Write out each line below precisely, passing over the pictures.
___ Data in this exercise ___
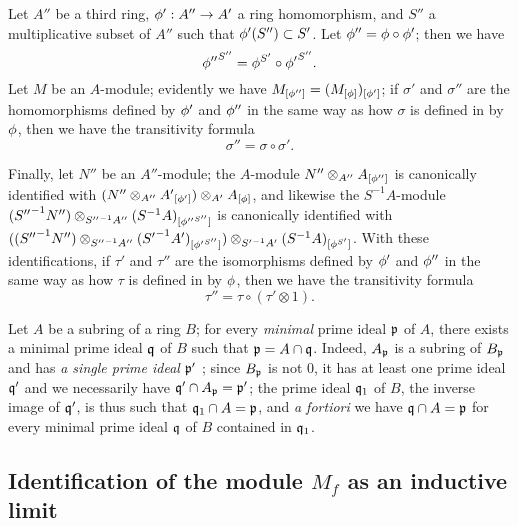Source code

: \begin{env}[1.5.7]
\label{0.1.5.7}
Let $A''$ be a third ring, $\vphi':A''\to A'$ a ring homomorphism, and $S''$ a multiplicative subset of $A''$ such that $\phi'(S'')\subset S'$.
Let $\phi''=\phi\circ\phi'$; then we have
\[
  {\phi''}^{S''}=\phi^{S'}\circ{\phi'}^{S''}.
\]
Let $M$ be an $A$-module; evidently we have $M_{[\phi'']}=(M_{[\phi]})_{[\phi']}$; if $\sigma'$ and $\sigma''$ are the homomorphisms defined by $\phi'$ and $\phi''$ in the same way as how $\sigma$ is defined in  by $\phi$, then we have the transitivity formula
\[
  \sigma''=\sigma\circ\sigma'.
\]

Finally, let $N''$ be an $A''$-module; the $A$-module $N''\otimes_{A''}A_{[\phi'']}$ is canonically identified with $(N''\otimes_{A''}{A'}_{[\phi']})\otimes_{A'}A_{[\phi]}$, and likewise the $S^{-1}A$-module $({S''}^{-1}N'')\otimes_{{S''}^{-1}A''}(S^{-1}A)_{[{\phi''}^{S''}]}$ is canonically identified with $(({S''}^{-1}N'')\otimes_{{S''}^{-1}A''}({S'}^{-1}A')_{[{\phi'}^{S''}]})
  \otimes_{{S'}^{-1}A'}(S^{-1}A)_{[\phi^{S'}]}$.
With these identifications, if $\tau'$ and $\tau''$ are the isomorphisms defined by $\phi'$ and $\phi''$ in the same way as how $\tau$ is defined in  by $\phi$, then we have the transitivity formula
\[
  \tau''=\tau\circ(\tau'\otimes 1).
\]
\end{env}

\begin{env}[1.5.8]
\label{0.1.5.8}
Let $A$ be a subring of a ring $B$; for every \emph{minimal} prime ideal $\mathfrak{p}$ of $A$, there exists a minimal prime ideal $\mathfrak{q}$ of $B$ such that $\mathfrak{p}=A\cap\mathfrak{q}$.
Indeed, $A_\mathfrak{p}$ is a subring of $B_\mathfrak{p}$  and has \emph{a single prime ideal $\mathfrak{p}'$} ; since $B_\mathfrak{p}$ is not $0$, it has at least one prime ideal $\mathfrak{q}'$ and we necessarily have $\mathfrak{q}'\cap A_\mathfrak{p}=\mathfrak{p}'$; the prime ideal $\mathfrak{q}_1$ of $B$, the inverse image of $\mathfrak{q}'$, is thus such that $\mathfrak{q}_1\cap A=\mathfrak{p}$, and \emph{a fortiori} we have $\mathfrak{q}\cap A=\mathfrak{p}$ for every minimal prime ideal $\mathfrak{q}$ of $B$ contained in $\mathfrak{q}_1$.
\end{env}

\subsection{Identification of the module $M_f$ as an inductive limit}
\label{subsection:localization-as-inductive-limit}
___
Answer to this problem:
Source code

: \begin{env}[1.5.7]
\label{0.1.5.7}
Let $A''$ be a third ring, $\vphi':A''\to A'$ a ring homomorphism, and $S''$ a multiplicative subset of $A''$ such that $\phi'(S'')\subset S'$.
Let $\phi''=\phi\circ\phi'$; then we have
\[
  {\phi''}^{S''}=\phi^{S'}\circ{\phi'}^{S''}.
\]
Let $M$ be an $A$-module; evidently we have $M_{[\phi'']}=(M_{[\phi]})_{[\phi']}$; if $\sigma'$ and $\sigma''$ are the homomorphisms defined by $\phi'$ and $\phi''$ in the same way as how $\sigma$ is defined in  by $\phi$, then we have the transitivity formula
\[
  \sigma''=\sigma\circ\sigma'.
\]

Finally, let $N''$ be an $A''$-module; the $A$-module $N''\otimes_{A''}A_{[\phi'']}$ is canonically identified with $(N''\otimes_{A''}{A'}_{[\phi']})\otimes_{A'}A_{[\phi]}$, and likewise the $S^{-1}A$-module $({S''}^{-1}N'')\otimes_{{S''}^{-1}A''}(S^{-1}A)_{[{\phi''}^{S''}]}$ is canonically identified with $(({S''}^{-1}N'')\otimes_{{S''}^{-1}A''}({S'}^{-1}A')_{[{\phi'}^{S''}]})
  \otimes_{{S'}^{-1}A'}(S^{-1}A)_{[\phi^{S'}]}$.
With these identifications, if $\tau'$ and $\tau''$ are the isomorphisms defined by $\phi'$ and $\phi''$ in the same way as how $\tau$ is defined in  by $\phi$, then we have the transitivity formula
\[
  \tau''=\tau\circ(\tau'\otimes 1).
\]
\end{env}

\begin{env}[1.5.8]
\label{0.1.5.8}
Let $A$ be a subring of a ring $B$; for every \emph{minimal} prime ideal $\mathfrak{p}$ of $A$, there exists a minimal prime ideal $\mathfrak{q}$ of $B$ such that $\mathfrak{p}=A\cap\mathfrak{q}$.
Indeed, $A_\mathfrak{p}$ is a subring of $B_\mathfrak{p}$  and has \emph{a single prime ideal $\mathfrak{p}'$} ; since $B_\mathfrak{p}$ is not $0$, it has at least one prime ideal $\mathfrak{q}'$ and we necessarily have $\mathfrak{q}'\cap A_\mathfrak{p}=\mathfrak{p}'$; the prime ideal $\mathfrak{q}_1$ of $B$, the inverse image of $\mathfrak{q}'$, is thus such that $\mathfrak{q}_1\cap A=\mathfrak{p}$, and \emph{a fortiori} we have $\mathfrak{q}\cap A=\mathfrak{p}$ for every minimal prime ideal $\mathfrak{q}$ of $B$ contained in $\mathfrak{q}_1$.
\end{env}

\subsection{Identification of the module $M_f$ as an inductive limit}
\label{subsection:localization-as-inductive-limit}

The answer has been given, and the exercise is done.